Because of these constraints, a group of oil and gas companies requested an extension to the 2030 timeline. On September 23, 2022, the Federal Government released Faster and Further: Canada’s Methane Strategy, outlining methane reduction plans and measures for the oil and gas and other industries. The rollout of this strategy demonstrates the government’s intention to reduce oil and gas methane emissions. The new Methane Strategy did not address the extension request, rather it outlines measures which are underway or planned for methane emissions reductions.
Alberta’s oilsands will be impacted
Most emissions reduction strategies are targeted at well-based oil and gas extraction and primarily focus on reducing methane emissions. However, oilsands make up a significant portion of the oil produced in Canada, and their emissions occur in markedly different ways than from conventional extraction.

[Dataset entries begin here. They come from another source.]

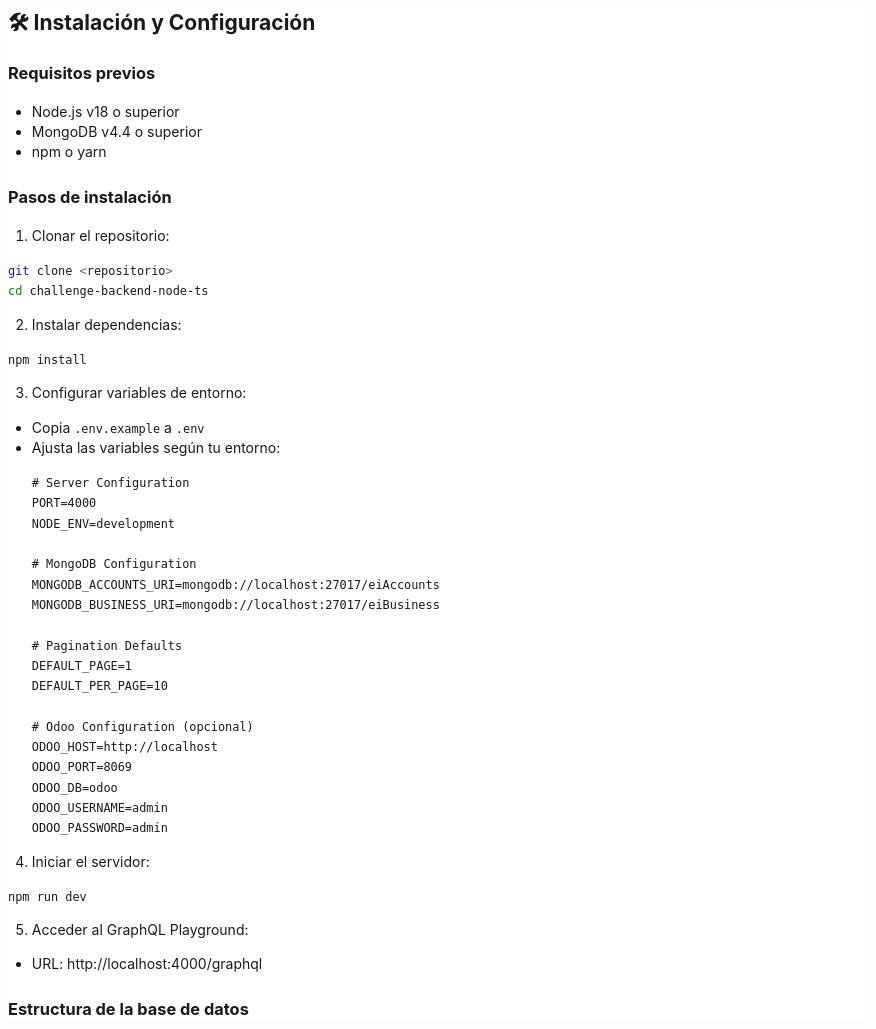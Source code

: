 ## 🛠️ Instalación y Configuración

### Requisitos previos
- Node.js v18 o superior
- MongoDB v4.4 o superior
- npm o yarn

### Pasos de instalación

1. Clonar el repositorio:
```bash
git clone <repositorio>
cd challenge-backend-node-ts
```

2. Instalar dependencias:
```bash
npm install
```

3. Configurar variables de entorno:
- Copia `.env.example` a `.env`
- Ajusta las variables según tu entorno:
  ```env
  # Server Configuration
  PORT=4000
  NODE_ENV=development

  # MongoDB Configuration
  MONGODB_ACCOUNTS_URI=mongodb://localhost:27017/eiAccounts
  MONGODB_BUSINESS_URI=mongodb://localhost:27017/eiBusiness

  # Pagination Defaults
  DEFAULT_PAGE=1
  DEFAULT_PER_PAGE=10

  # Odoo Configuration (opcional)
  ODOO_HOST=http://localhost
  ODOO_PORT=8069
  ODOO_DB=odoo
  ODOO_USERNAME=admin
  ODOO_PASSWORD=admin
  ```

4. Iniciar el servidor:
```bash
npm run dev
```

5. Acceder al GraphQL Playground:
- URL: http://localhost:4000/graphql

### Estructura de la base de datos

While oil and gas wells are typically under scrutiny because of their methane emissions, due to the high methane content in natural gas and the greenhouse potential of methane, oilsands emissions are primarily carbon dioxide.
Oilsands groups (such as the newly formed Pathways Alliance) are claiming that hitting emissions reductions goals by 2030 are not feasible under current circumstances.1,2 More time and higher investment in CCUS infrastructure is needed, and even then, may still fall short of the government’s commitments.1
Where does all this CO2 come from?
Oilsands operations traditionally require steam injection to recover oil from the reservoir. Producing this steam is costly – current estimates suggest that between 2-3 BCF/day is combusted to generate steam for injection.3 For context, in 2021, the average daily production of natural gas for all of Alberta was 9.8 BCF/day.4
How much CO2 is released from this much natural gas every day in the oilsands
2.5e9 ft3/day * 0.0551 kg CO2 / ft3= 137 750 tonnes CO2/day
How will flexibility mechanisms impact industry?

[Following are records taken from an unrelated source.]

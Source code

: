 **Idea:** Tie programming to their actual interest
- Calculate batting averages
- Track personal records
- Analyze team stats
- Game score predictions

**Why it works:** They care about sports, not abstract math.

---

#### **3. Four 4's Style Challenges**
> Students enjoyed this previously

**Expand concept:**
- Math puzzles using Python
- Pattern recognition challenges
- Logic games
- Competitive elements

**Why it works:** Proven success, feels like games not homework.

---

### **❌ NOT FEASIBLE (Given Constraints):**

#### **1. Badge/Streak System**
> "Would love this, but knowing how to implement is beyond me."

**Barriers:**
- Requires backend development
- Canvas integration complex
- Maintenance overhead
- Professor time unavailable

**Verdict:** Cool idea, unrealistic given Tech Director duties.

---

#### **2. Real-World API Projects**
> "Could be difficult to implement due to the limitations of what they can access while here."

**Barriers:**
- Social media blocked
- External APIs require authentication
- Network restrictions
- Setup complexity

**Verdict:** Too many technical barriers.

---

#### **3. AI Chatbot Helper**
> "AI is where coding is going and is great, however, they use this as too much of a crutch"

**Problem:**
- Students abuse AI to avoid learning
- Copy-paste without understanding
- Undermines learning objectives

The Government of Canada has proposed a new cap-and-trade system that operates only within the oil and gas sector.2 Under this new framework, companies that fail to meet their emission reduction targets would have to purchase offset credits from companies that have exceeded their targets and have credits to spare. A similar system currently exists, but trading can occur between any sector.
The main function of this proposed intra-industry cap-and-trade system would be to hit the 2030 reduction targets on paper, but not in reality. Companies can “borrow” offsets in advance, like taking out a loan, and then repay the emissions after 2030, thus, buying more time to develop sustainable long-term strategies and infrastructure.
Where does this leave producers?
The new proposed rules present an opportunity for producing companies. Oil and gas producers across Canada have already taken action to reduce emissions. A variety of reasons exist for these proactive measures, including access to capital, engagement from buyers, regulations, loss of valuable product, and ESG (environmental, social, governance) benefits.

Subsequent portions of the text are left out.